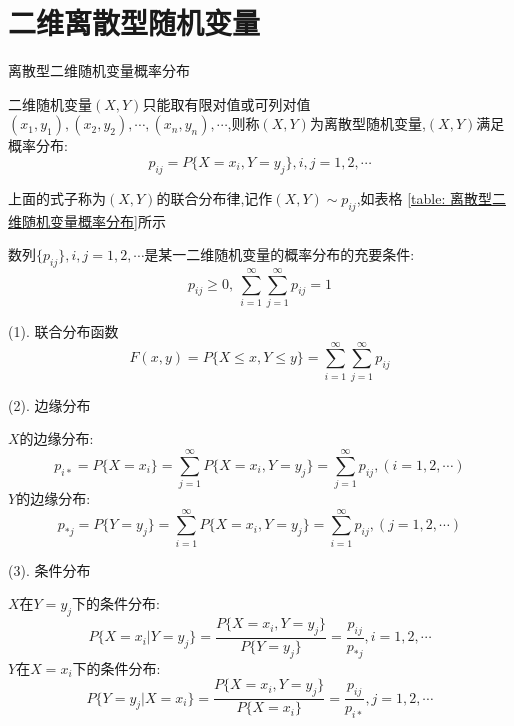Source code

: \section{二维离散型随机变量}
\begin{table}[ht]
	\centering
	\caption{离散型二维随机变量概率分布}
	\label{table: 离散型二维随机变量概率分布}
\end{table}
\begin{definition}[二维离散型随机变量]
	
	二维随机变量$(X,Y)$只能取有限对值或可列对值$(x_{1},y_{1}),(x_{2},y_{2}),\cdots,(x_{n},y_{n}),\cdots$,则称$(X,Y)$为离散型随机变量,$(X,Y)$满足概率分布: 
	$$p_{ij}=P\{X=x_{i},Y=y_{j}\},i,j=1,2,\cdots$$
	
	上面的式子称为$(X,Y)$的联合分布律,记作$(X,Y)\sim p_{ij}$,如表格 \ref{table: 离散型二维随机变量概率分布}所示
	
	$\text{数列}\{p_{ij}\},i,j=1,2,\cdots\text{是某一二维随机变量的概率分布的充要条件: }$
	$$ p_{ij}\geq 0,\ \sum\limits_{i=1}^{\infty}\sum\limits_{j=1}^{\infty}p_{ij}=1$$
	
	
	(1). 联合分布函数
	$$F(x,y)=P\{X\leq x,Y\leq y\}=\sum\limits_{i=1}^{\infty}\sum\limits_{j=1}^{\infty}p_{ij}$$
	
	(2). 边缘分布
	
	$X$的边缘分布: 
	$$p_{i*}=P\{X=x_{i}\}=\sum\limits_{j=1}^{\infty}P\{X=x_{i},Y=y_{j}\}=\sum\limits_{j=1}^{\infty}p_{ij},(i=1,2,\cdots)$$
	$Y$的边缘分布: 
	$$p_{*j}=P\{Y=y_{j}\}=\sum\limits_{i=1}^{\infty}P\{X=x_{i},Y=y_{j}\}=\sum\limits_{i=1}^{\infty}p_{ij},(j=1,2,\cdots)$$
	
	(3). 条件分布
	
	$X$在$Y=y_{j}$下的条件分布: 
	$$P\{X=x_{i}|Y=y_{j}\}=\dfrac{P\{X=x_{i},Y=y_{j}\}}{P\{Y=y_{j}\}}=\dfrac{p_{ij}}{p_{*j}},i=1,2,\cdots$$
	$Y$在$X=x_{i}$下的条件分布: 
	$$P\{Y=y_{j}|X=x_{i}\}=\dfrac{P\{X=x_{i},Y=y_{j}\}}{P\{X=x_{i}\}}=\dfrac{p_{ij}}{p_{i*}},j=1,2,\cdots$$
\end{definition}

........

AIM OF THE EXERCISE:
Please produce an exact copy of the listing, omitting the pictures.

YOUR SOLUTION:
Source code

: \section{二维离散型随机变量}
\begin{table}[ht]
	\centering
	\caption{离散型二维随机变量概率分布}
	\label{table: 离散型二维随机变量概率分布}
\end{table}
\begin{definition}[二维离散型随机变量]
	
	二维随机变量$(X,Y)$只能取有限对值或可列对值$(x_{1},y_{1}),(x_{2},y_{2}),\cdots,(x_{n},y_{n}),\cdots$,则称$(X,Y)$为离散型随机变量,$(X,Y)$满足概率分布: 
	$$p_{ij}=P\{X=x_{i},Y=y_{j}\},i,j=1,2,\cdots$$
	
	上面的式子称为$(X,Y)$的联合分布律,记作$(X,Y)\sim p_{ij}$,如表格 \ref{table: 离散型二维随机变量概率分布}所示
	
	$\text{数列}\{p_{ij}\},i,j=1,2,\cdots\text{是某一二维随机变量的概率分布的充要条件: }$
	$$ p_{ij}\geq 0,\ \sum\limits_{i=1}^{\infty}\sum\limits_{j=1}^{\infty}p_{ij}=1$$
	
	
	(1). 联合分布函数
	$$F(x,y)=P\{X\leq x,Y\leq y\}=\sum\limits_{i=1}^{\infty}\sum\limits_{j=1}^{\infty}p_{ij}$$
	
	(2). 边缘分布
	
	$X$的边缘分布: 
	$$p_{i*}=P\{X=x_{i}\}=\sum\limits_{j=1}^{\infty}P\{X=x_{i},Y=y_{j}\}=\sum\limits_{j=1}^{\infty}p_{ij},(i=1,2,\cdots)$$
	$Y$的边缘分布: 
	$$p_{*j}=P\{Y=y_{j}\}=\sum\limits_{i=1}^{\infty}P\{X=x_{i},Y=y_{j}\}=\sum\limits_{i=1}^{\infty}p_{ij},(j=1,2,\cdots)$$
	
	(3). 条件分布
	
	$X$在$Y=y_{j}$下的条件分布: 
	$$P\{X=x_{i}|Y=y_{j}\}=\dfrac{P\{X=x_{i},Y=y_{j}\}}{P\{Y=y_{j}\}}=\dfrac{p_{ij}}{p_{*j}},i=1,2,\cdots$$
	$Y$在$X=x_{i}$下的条件分布: 
	$$P\{Y=y_{j}|X=x_{i}\}=\dfrac{P\{X=x_{i},Y=y_{j}\}}{P\{X=x_{i}\}}=\dfrac{p_{ij}}{p_{i*}},j=1,2,\cdots$$
\end{definition}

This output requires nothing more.